This exercise calls for every line of the data below with the string "ApiException" in it.

(Records supplied Opens)

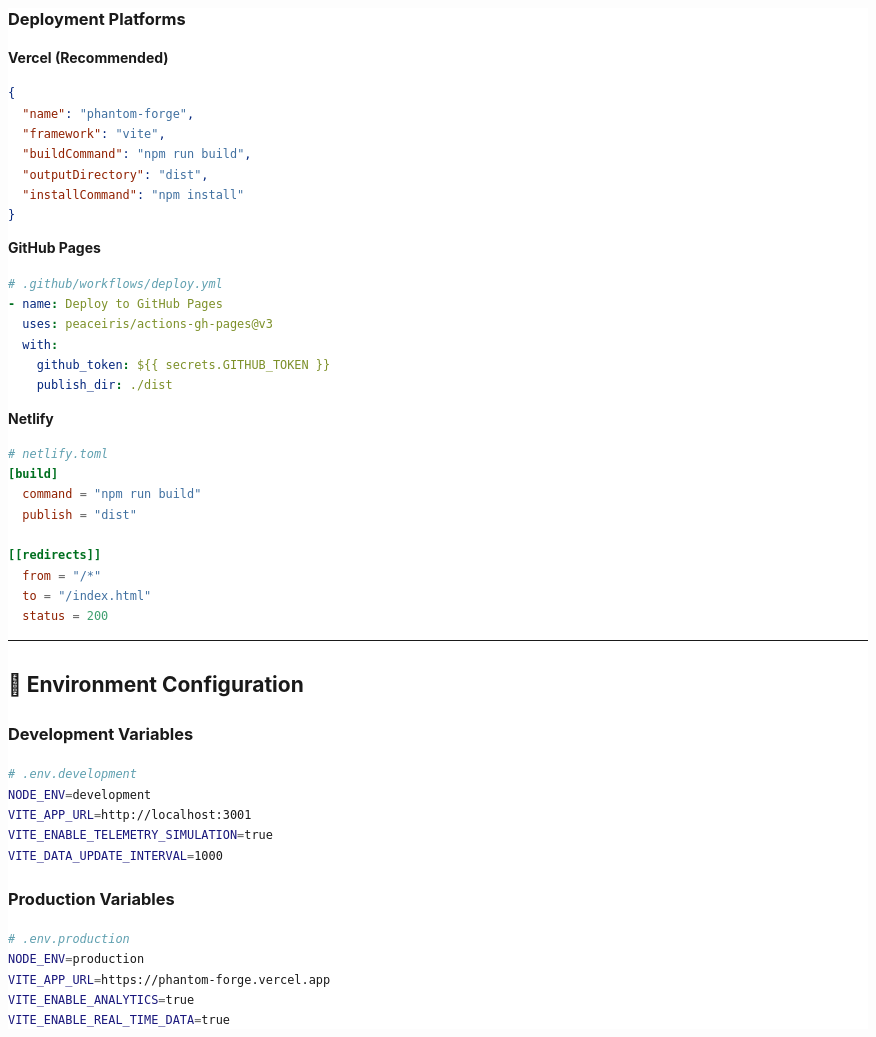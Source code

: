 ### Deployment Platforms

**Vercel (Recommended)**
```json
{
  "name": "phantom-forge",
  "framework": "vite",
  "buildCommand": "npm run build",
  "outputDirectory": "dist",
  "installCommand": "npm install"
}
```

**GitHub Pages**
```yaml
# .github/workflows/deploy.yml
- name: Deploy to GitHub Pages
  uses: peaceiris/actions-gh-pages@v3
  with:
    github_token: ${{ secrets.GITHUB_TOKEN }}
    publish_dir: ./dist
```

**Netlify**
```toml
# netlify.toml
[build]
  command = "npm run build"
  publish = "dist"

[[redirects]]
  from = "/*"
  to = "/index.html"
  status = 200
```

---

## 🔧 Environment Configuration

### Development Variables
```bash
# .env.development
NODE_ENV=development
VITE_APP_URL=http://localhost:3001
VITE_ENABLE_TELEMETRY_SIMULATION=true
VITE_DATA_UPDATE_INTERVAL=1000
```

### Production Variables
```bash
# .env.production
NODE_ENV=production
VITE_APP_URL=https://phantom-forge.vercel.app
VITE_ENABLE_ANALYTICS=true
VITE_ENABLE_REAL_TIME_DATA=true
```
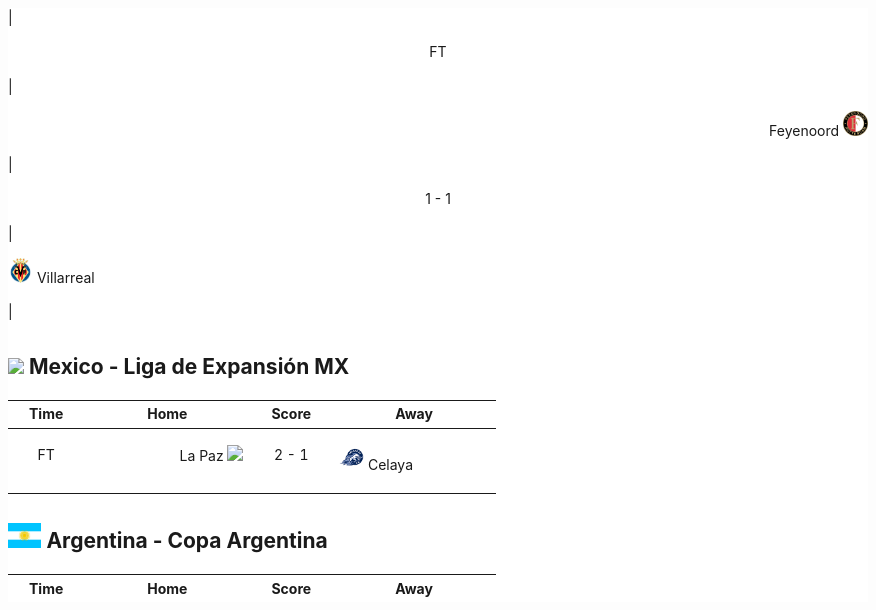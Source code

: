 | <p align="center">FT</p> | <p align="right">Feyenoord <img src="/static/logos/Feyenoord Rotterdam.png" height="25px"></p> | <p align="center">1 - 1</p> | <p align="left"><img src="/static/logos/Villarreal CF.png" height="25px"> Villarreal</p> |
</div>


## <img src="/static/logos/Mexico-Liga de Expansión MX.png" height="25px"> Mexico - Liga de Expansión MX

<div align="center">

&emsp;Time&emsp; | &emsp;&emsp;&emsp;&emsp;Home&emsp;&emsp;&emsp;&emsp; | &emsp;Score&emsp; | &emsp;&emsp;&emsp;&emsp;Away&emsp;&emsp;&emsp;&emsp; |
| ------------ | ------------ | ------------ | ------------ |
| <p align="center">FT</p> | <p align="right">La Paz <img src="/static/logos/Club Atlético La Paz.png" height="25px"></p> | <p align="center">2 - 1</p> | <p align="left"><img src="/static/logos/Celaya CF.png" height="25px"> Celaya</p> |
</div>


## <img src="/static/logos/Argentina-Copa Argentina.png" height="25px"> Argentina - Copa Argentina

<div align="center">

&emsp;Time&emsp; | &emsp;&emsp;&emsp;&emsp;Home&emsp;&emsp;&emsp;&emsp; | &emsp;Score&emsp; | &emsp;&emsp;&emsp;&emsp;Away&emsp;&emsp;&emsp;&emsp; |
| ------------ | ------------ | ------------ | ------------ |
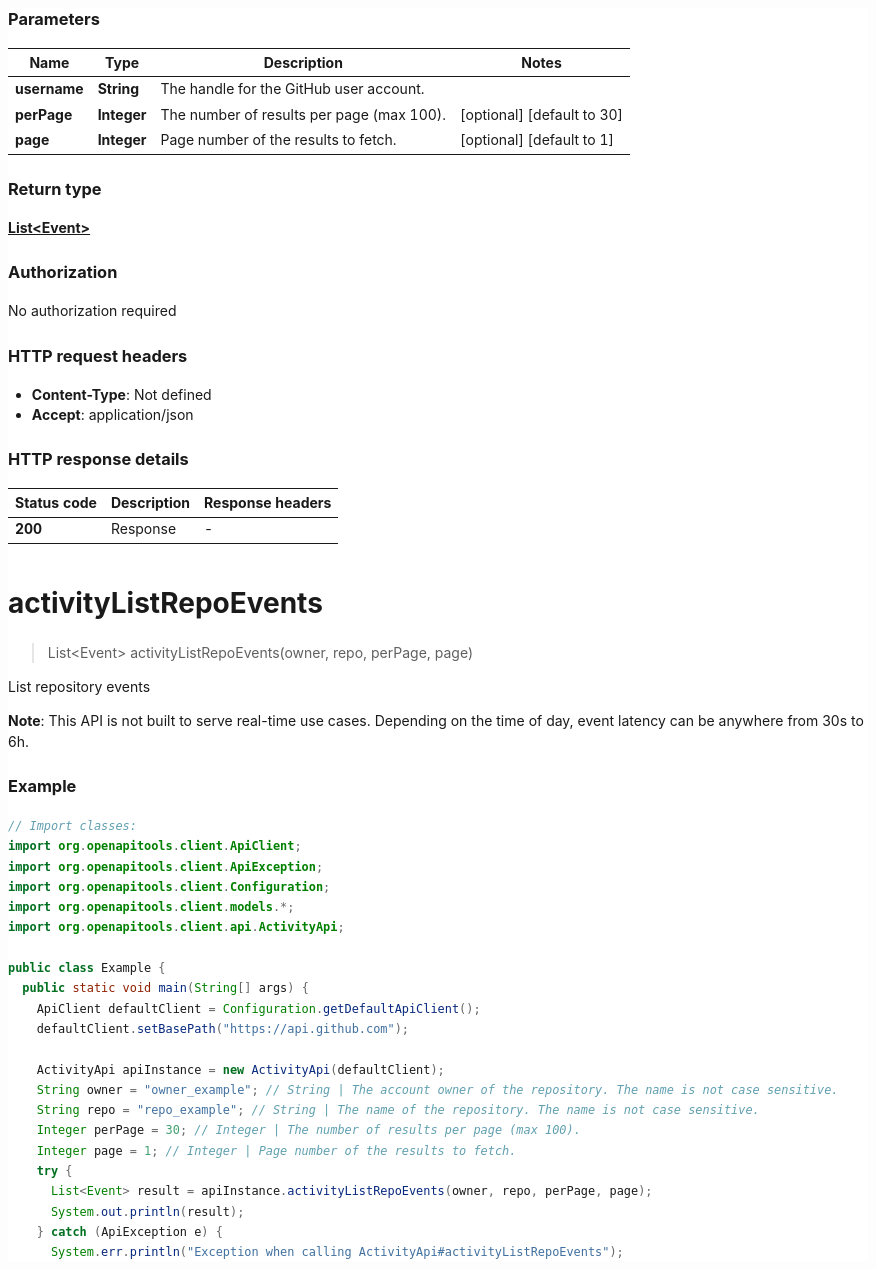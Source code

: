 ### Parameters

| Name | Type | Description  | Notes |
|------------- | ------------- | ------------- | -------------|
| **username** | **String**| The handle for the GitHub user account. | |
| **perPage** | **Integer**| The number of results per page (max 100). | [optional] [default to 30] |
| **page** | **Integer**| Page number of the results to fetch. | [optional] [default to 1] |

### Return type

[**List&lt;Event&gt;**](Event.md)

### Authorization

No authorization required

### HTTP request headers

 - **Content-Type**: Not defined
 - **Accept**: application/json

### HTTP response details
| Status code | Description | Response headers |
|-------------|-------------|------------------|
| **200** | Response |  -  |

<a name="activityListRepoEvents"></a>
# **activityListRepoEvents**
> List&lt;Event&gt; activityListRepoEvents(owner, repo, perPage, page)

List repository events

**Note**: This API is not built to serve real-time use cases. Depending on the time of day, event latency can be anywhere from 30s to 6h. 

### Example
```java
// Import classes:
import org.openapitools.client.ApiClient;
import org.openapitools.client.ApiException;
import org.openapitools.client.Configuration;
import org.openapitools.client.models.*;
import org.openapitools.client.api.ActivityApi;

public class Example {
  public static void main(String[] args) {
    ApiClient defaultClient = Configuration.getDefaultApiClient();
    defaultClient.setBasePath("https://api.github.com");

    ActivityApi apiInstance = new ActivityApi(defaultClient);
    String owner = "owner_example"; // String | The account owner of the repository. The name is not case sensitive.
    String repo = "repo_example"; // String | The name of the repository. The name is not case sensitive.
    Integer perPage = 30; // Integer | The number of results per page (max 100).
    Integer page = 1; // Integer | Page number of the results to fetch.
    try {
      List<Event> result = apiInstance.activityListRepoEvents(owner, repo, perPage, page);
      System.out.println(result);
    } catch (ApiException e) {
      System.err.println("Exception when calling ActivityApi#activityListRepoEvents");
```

(Records supplied Closes)

*Result of this exercise*
import org.openapitools.client.ApiException;
    } catch (ApiException e) {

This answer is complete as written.